Available data —

--- --- ---

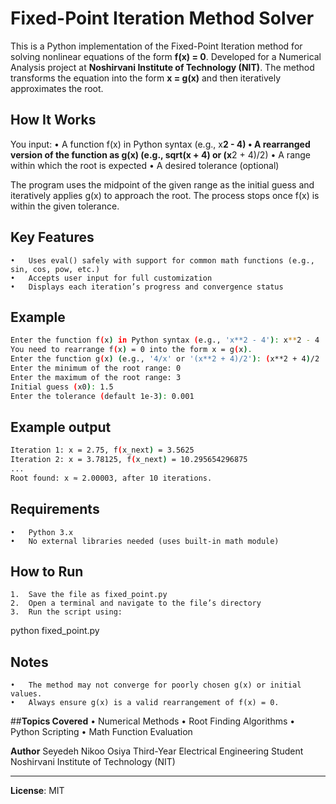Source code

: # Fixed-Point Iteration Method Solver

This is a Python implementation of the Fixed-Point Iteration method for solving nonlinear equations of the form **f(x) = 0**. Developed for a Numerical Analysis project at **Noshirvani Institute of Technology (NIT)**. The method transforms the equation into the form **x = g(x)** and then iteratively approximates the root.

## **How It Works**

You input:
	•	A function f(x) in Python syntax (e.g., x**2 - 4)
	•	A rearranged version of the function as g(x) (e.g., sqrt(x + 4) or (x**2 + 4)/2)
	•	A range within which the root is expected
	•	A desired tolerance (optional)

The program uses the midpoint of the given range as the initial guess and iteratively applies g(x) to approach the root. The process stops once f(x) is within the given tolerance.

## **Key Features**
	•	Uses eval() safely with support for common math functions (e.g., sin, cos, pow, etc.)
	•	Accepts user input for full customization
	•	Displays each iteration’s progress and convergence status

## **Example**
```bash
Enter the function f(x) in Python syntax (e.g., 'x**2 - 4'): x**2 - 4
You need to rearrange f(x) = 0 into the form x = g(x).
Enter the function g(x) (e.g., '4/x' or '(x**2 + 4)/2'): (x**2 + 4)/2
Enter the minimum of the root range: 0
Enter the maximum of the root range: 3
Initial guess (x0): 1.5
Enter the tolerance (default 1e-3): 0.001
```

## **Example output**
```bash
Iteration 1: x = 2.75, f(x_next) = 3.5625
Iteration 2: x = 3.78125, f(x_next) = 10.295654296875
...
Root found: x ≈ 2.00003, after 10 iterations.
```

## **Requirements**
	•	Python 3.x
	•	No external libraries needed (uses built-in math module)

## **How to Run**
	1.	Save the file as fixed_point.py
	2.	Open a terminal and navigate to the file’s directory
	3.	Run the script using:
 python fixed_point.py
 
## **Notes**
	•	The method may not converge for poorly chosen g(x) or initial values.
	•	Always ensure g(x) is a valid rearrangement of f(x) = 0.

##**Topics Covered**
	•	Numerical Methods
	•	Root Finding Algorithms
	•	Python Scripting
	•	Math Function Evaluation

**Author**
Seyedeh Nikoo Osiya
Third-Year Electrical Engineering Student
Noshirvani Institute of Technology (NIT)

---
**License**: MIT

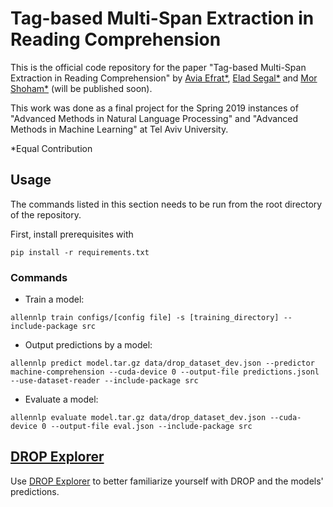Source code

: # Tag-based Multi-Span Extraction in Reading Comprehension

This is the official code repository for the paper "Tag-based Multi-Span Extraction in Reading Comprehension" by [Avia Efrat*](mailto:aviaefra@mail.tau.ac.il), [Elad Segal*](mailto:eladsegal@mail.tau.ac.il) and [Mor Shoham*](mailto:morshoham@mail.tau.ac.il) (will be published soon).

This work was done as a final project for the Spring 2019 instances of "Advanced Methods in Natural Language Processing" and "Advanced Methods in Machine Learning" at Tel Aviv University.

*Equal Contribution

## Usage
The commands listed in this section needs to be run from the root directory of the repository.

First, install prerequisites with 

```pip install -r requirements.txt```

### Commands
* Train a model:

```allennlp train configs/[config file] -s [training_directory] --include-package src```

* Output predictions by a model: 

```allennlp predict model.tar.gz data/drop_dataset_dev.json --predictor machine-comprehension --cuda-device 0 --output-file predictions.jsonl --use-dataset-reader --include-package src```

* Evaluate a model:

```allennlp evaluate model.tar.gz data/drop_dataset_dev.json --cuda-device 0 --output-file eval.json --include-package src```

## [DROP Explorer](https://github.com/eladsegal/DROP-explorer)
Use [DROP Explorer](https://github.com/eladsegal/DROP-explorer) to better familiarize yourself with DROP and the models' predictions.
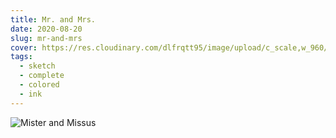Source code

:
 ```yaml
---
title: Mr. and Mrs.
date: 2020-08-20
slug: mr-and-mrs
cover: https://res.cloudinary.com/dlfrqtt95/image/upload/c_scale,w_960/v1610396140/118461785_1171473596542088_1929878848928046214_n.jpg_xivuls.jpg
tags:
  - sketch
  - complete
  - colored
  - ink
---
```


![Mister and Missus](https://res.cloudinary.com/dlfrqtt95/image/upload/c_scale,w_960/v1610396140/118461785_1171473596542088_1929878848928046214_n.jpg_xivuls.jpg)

--- --- ---

Directions for this task — All lines in the records above that contain "input" are to be reported.

Solved exercise —
You input:
	•	Accepts user input for full customization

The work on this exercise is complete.